→ Input material
============

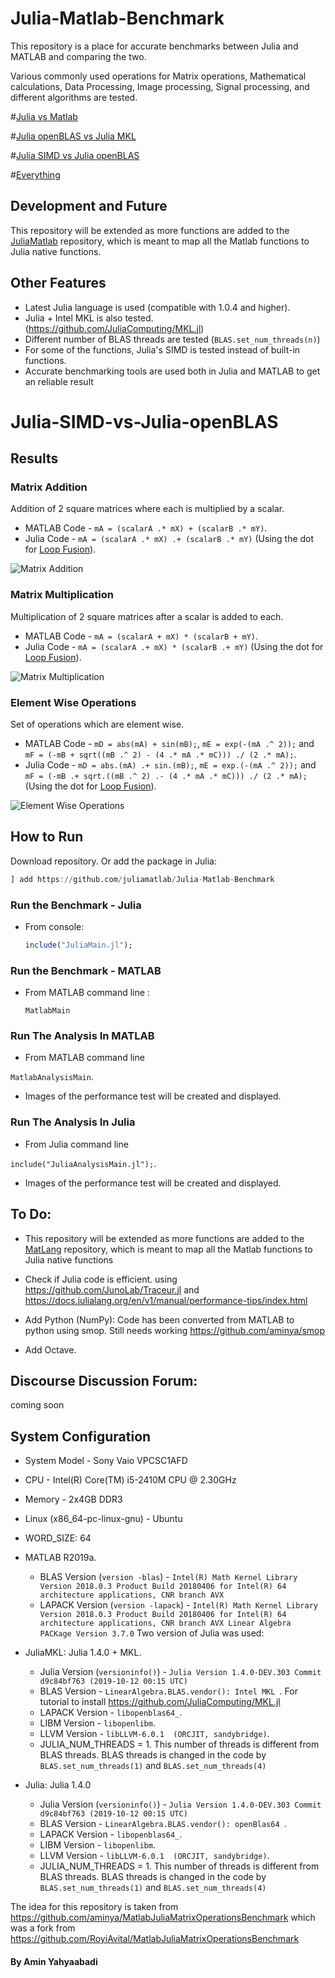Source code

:# Julia-Matlab-Benchmark

This repository is a place for accurate benchmarks between Julia and MATLAB and comparing the two.

Various commonly used operations for Matrix operations, Mathematical calculations, Data Processing, Image processing, Signal processing, and different algorithms are tested.

#[Julia vs Matlab](https://github.com/juliamatlab/Julia-Matlab-Benchmark/blob/vaio-Ubuntu/README.md#julia-vs-matlab)

#[Julia openBLAS vs Julia MKL](https://github.com/juliamatlab/Julia-Matlab-Benchmark/blob/vaio-Ubuntu/README-Julia-openBLAS-vs-Julia-MKL.md#julia-openblas-vs-julia-mkl)

#[Julia SIMD vs Julia openBLAS](https://github.com/juliamatlab/Julia-Matlab-Benchmark/blob/vaio-Ubuntu/README-Julia-SIMD-vs-Julia-openBLAS.md#julia-simd-vs-julia-openblas)

#[Everything](https://github.com/juliamatlab/Julia-Matlab-Benchmark/blob/vaio-Ubuntu/README-Everything.md#everything)

## Development and Future
This repository will be extended as more functions are added to the [JuliaMatlab](https://github.com/juliamatlab) repository, which is meant to map all the Matlab functions to Julia native functions.

## Other Features
* Latest Julia language is used (compatible with 1.0.4 and higher).
* Julia + Intel MKL is also tested. (https://github.com/JuliaComputing/MKL.jl)
* Different number of BLAS threads are tested (`BLAS.set_num_threads(n)`)
* For some of the functions, Julia's SIMD is tested instead of built-in functions.
* Accurate benchmarking tools are used both in Julia and MATLAB to get an reliable result

#  Julia-SIMD-vs-Julia-openBLAS

## Results


### Matrix Addition

Addition of 2 square matrices where each is multiplied by a scalar.

 * MATLAB Code - `mA = (scalarA .* mX) + (scalarB .* mY)`.
 * Julia Code - `mA = (scalarA .* mX) .+ (scalarB .* mY)` (Using the dot for [Loop Fusion][50]).

![Matrix Addition][02]

### Matrix Multiplication

Multiplication of 2 square matrices after a scalar is added to each.

 * MATLAB Code - `mA = (scalarA + mX) * (scalarB + mY)`.
 * Julia Code - `mA = (scalarA .+ mX) * (scalarB .+ mY)` (Using the dot for [Loop Fusion][50]).

![Matrix Multiplication][03]


### Element Wise Operations
Set of operations which are element wise.

 * MATLAB Code - `mD = abs(mA) + sin(mB);`, `mE = exp(-(mA .^ 2));` and `mF = (-mB + sqrt((mB .^ 2) - (4 .* mA .* mC))) ./ (2 .* mA);`.
 * Julia Code - `mD = abs.(mA) .+ sin.(mB);`, `mE = exp.(-(mA .^ 2));` and `mF = (-mB .+ sqrt.((mB .^ 2) .- (4 .* mA .* mC))) ./ (2 .* mA);` (Using the dot for [Loop Fusion][50]).

![Element Wise Operations][06]

## How to Run
Download repository. Or add the package in Julia:
```julia
] add https://github.com/juliamatlab/Julia-Matlab-Benchmark
```
### Run the Benchmark - Julia
* From console:

  ```julia
  include("JuliaMain.jl");
  ```

### Run the Benchmark - MATLAB
* From MATLAB command line :

  ```
  MatlabMain
  ```

### Run The Analysis In MATLAB
 * From MATLAB command line

 ```MatlabAnalysisMain```.
 * Images of the performance test will be created and displayed.

### Run The Analysis In Julia
 * From Julia command line

 ```include("JuliaAnalysisMain.jl");```.
 * Images of the performance test will be created and displayed.

## To Do:
* This repository will be extended as more functions are added to the [MatLang](https://github.com/juliamatlab/MatLang) repository, which is meant to map all the Matlab functions to Julia native functions

* Check if Julia code is efficient. using https://github.com/JunoLab/Traceur.jl and https://docs.julialang.org/en/v1/manual/performance-tips/index.html

* Add Python (NumPy): Code has been converted from MATLAB to python using smop. Still needs working https://github.com/aminya/smop
* Add Octave.

## Discourse Discussion Forum:
coming soon



## System Configuration
 * System Model - Sony Vaio VPCSC1AFD

 * CPU - Intel(R) Core(TM) i5-2410M CPU @ 2.30GHz
 * Memory - 2x4GB DDR3
 * Linux (x86_64-pc-linux-gnu) - Ubuntu
 * WORD_SIZE: 64


 * MATLAB R2019a.
    * BLAS Version (`version -blas`) - `Intel(R) Math Kernel Library Version 2018.0.3 Product Build 20180406 for Intel(R) 64 architecture applications, CNR branch AVX`
    * LAPACK Version (`version -lapack`) - `Intel(R) Math Kernel Library Version 2018.0.3 Product Build 20180406 for Intel(R) 64 architecture applications, CNR branch AVX Linear Algebra PACKage Version 3.7.0`
Two version of Julia was used:

 * JuliaMKL: Julia 1.4.0 + MKL.
     * Julia Version (`versioninfo()`) - `Julia Version 1.4.0-DEV.303 Commit d9c84bf763 (2019-10-12 00:15 UTC)`
     * BLAS Version - `LinearAlgebra.BLAS.vendor(): Intel MKL `.  For tutorial to install https://github.com/JuliaComputing/MKL.jl
     * LAPACK Version - `libopenblas64_`.
     * LIBM Version - `libopenlibm`.
     * LLVM Version - `libLLVM-6.0.1  (ORCJIT, sandybridge)`.
     * JULIA_NUM_THREADS = 1. This number of threads is different from BLAS threads. BLAS threads is changed in the code by `BLAS.set_num_threads(1)` and `BLAS.set_num_threads(4)`

 * Julia: Julia 1.4.0
     * Julia Version (`versioninfo()`) - `Julia Version 1.4.0-DEV.303 Commit d9c84bf763 (2019-10-12 00:15 UTC)`
     * BLAS Version - `LinearAlgebra.BLAS.vendor(): openBlas64 `.
     * LAPACK Version - `libopenblas64_`.
     * LIBM Version - `libopenlibm`.
     * LLVM Version - `libLLVM-6.0.1  (ORCJIT, sandybridge)`.
     * JULIA_NUM_THREADS = 1. This number of threads is different from BLAS threads. BLAS threads is changed in the code by `BLAS.set_num_threads(1)` and `BLAS.set_num_threads(4)`

  [01]: https://raw.githubusercontent.com/juliamatlab/Julia-Matlab-Benchmark/vaio-Ubuntu/Figures/Julia-1-BLAS-Thread_Julia-4-BLAS-Threads_Julia-SIMD-1-BLAS-Thread_Julia-SIMD-4-BLAS-Threads/Figure1.png
  [02]: https://raw.githubusercontent.com/juliamatlab/Julia-Matlab-Benchmark/vaio-Ubuntu/Figures/Julia-1-BLAS-Thread_Julia-4-BLAS-Threads_Julia-SIMD-1-BLAS-Thread_Julia-SIMD-4-BLAS-Threads/Figure2.png
  [03]: https://raw.githubusercontent.com/juliamatlab/Julia-Matlab-Benchmark/vaio-Ubuntu/Figures/Julia-1-BLAS-Thread_Julia-4-BLAS-Threads_Julia-SIMD-1-BLAS-Thread_Julia-SIMD-4-BLAS-Threads/Figure3.png
  [04]: https://raw.githubusercontent.com/juliamatlab/Julia-Matlab-Benchmark/vaio-Ubuntu/Figures/Julia-1-BLAS-Thread_Julia-4-BLAS-Threads_Julia-SIMD-1-BLAS-Thread_Julia-SIMD-4-BLAS-Threads/Figure4.png
  [05]: https://raw.githubusercontent.com/juliamatlab/Julia-Matlab-Benchmark/vaio-Ubuntu/Figures/Julia-1-BLAS-Thread_Julia-4-BLAS-Threads_Julia-SIMD-1-BLAS-Thread_Julia-SIMD-4-BLAS-Threads/Figure5.png
  [06]: https://raw.githubusercontent.com/juliamatlab/Julia-Matlab-Benchmark/vaio-Ubuntu/Figures/Julia-1-BLAS-Thread_Julia-4-BLAS-Threads_Julia-SIMD-1-BLAS-Thread_Julia-SIMD-4-BLAS-Threads/Figure6.png
  [07]: https://raw.githubusercontent.com/juliamatlab/Julia-Matlab-Benchmark/vaio-Ubuntu/Figures/Julia-1-BLAS-Thread_Julia-4-BLAS-Threads_Julia-SIMD-1-BLAS-Thread_Julia-SIMD-4-BLAS-Threads/Figure7.png
  [08]: https://raw.githubusercontent.com/juliamatlab/Julia-Matlab-Benchmark/vaio-Ubuntu/Figures/Julia-1-BLAS-Thread_Julia-4-BLAS-Threads_Julia-SIMD-1-BLAS-Thread_Julia-SIMD-4-BLAS-Threads/Figure8.png
  [09]: https://raw.githubusercontent.com/juliamatlab/Julia-Matlab-Benchmark/vaio-Ubuntu/Figures/Julia-1-BLAS-Thread_Julia-4-BLAS-Threads_Julia-SIMD-1-BLAS-Thread_Julia-SIMD-4-BLAS-Threads/Figure9.png
  [10]: https://raw.githubusercontent.com/juliamatlab/Julia-Matlab-Benchmark/vaio-Ubuntu/Figures/Julia-1-BLAS-Thread_Julia-4-BLAS-Threads_Julia-SIMD-1-BLAS-Thread_Julia-SIMD-4-BLAS-Threads/Figure10.png
  [11]: https://raw.githubusercontent.com/juliamatlab/Julia-Matlab-Benchmark/vaio-Ubuntu/Figures/Julia-1-BLAS-Thread_Julia-4-BLAS-Threads_Julia-SIMD-1-BLAS-Thread_Julia-SIMD-4-BLAS-Threads/Figure11.png
  [12]: https://raw.githubusercontent.com/juliamatlab/Julia-Matlab-Benchmark/vaio-Ubuntu/Figures/Julia-1-BLAS-Thread_Julia-4-BLAS-Threads_Julia-SIMD-1-BLAS-Thread_Julia-SIMD-4-BLAS-Threads/Figure12.png
  [13]: https://raw.githubusercontent.com/juliamatlab/Julia-Matlab-Benchmark/vaio-Ubuntu/Figures/Julia-1-BLAS-Thread_Julia-4-BLAS-Threads_Julia-SIMD-1-BLAS-Thread_Julia-SIMD-4-BLAS-Threads/Figure13.png
  [14]: https://raw.githubusercontent.com/juliamatlab/Julia-Matlab-Benchmark/vaio-Ubuntu/Figures/Julia-1-BLAS-Thread_Julia-4-BLAS-Threads_Julia-SIMD-1-BLAS-Thread_Julia-SIMD-4-BLAS-Threads/Figure14.png
  [15]: https://raw.githubusercontent.com/juliamatlab/Julia-Matlab-Benchmark/vaio-Ubuntu/Figures/Julia-1-BLAS-Thread_Julia-4-BLAS-Threads_Julia-SIMD-1-BLAS-Thread_Julia-SIMD-4-BLAS-Threads/Figure15.png
  [16]: https://raw.githubusercontent.com/juliamatlab/Julia-Matlab-Benchmark/vaio-Ubuntu/Figures/Julia-1-BLAS-Thread_Julia-4-BLAS-Threads_Julia-SIMD-1-BLAS-Thread_Julia-SIMD-4-BLAS-Threads/Figure16.png
  [50]: http://julialang.org/blog/2017/01/moredots

The idea for this repository is taken from https://github.com/aminya/MatlabJuliaMatrixOperationsBenchmark which was a fork from https://github.com/RoyiAvital/MatlabJuliaMatrixOperationsBenchmark

#### By Amin Yahyaabadi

============

→ Action item
Among the entries, copy every line containing the word "native".

→ Response for this exercise
This repository will be extended as more functions are added to the [JuliaMatlab](https://github.com/juliamatlab) repository, which is meant to map all the Matlab functions to Julia native functions.
* This repository will be extended as more functions are added to the [MatLang](https://github.com/juliamatlab/MatLang) repository, which is meant to map all the Matlab functions to Julia native functions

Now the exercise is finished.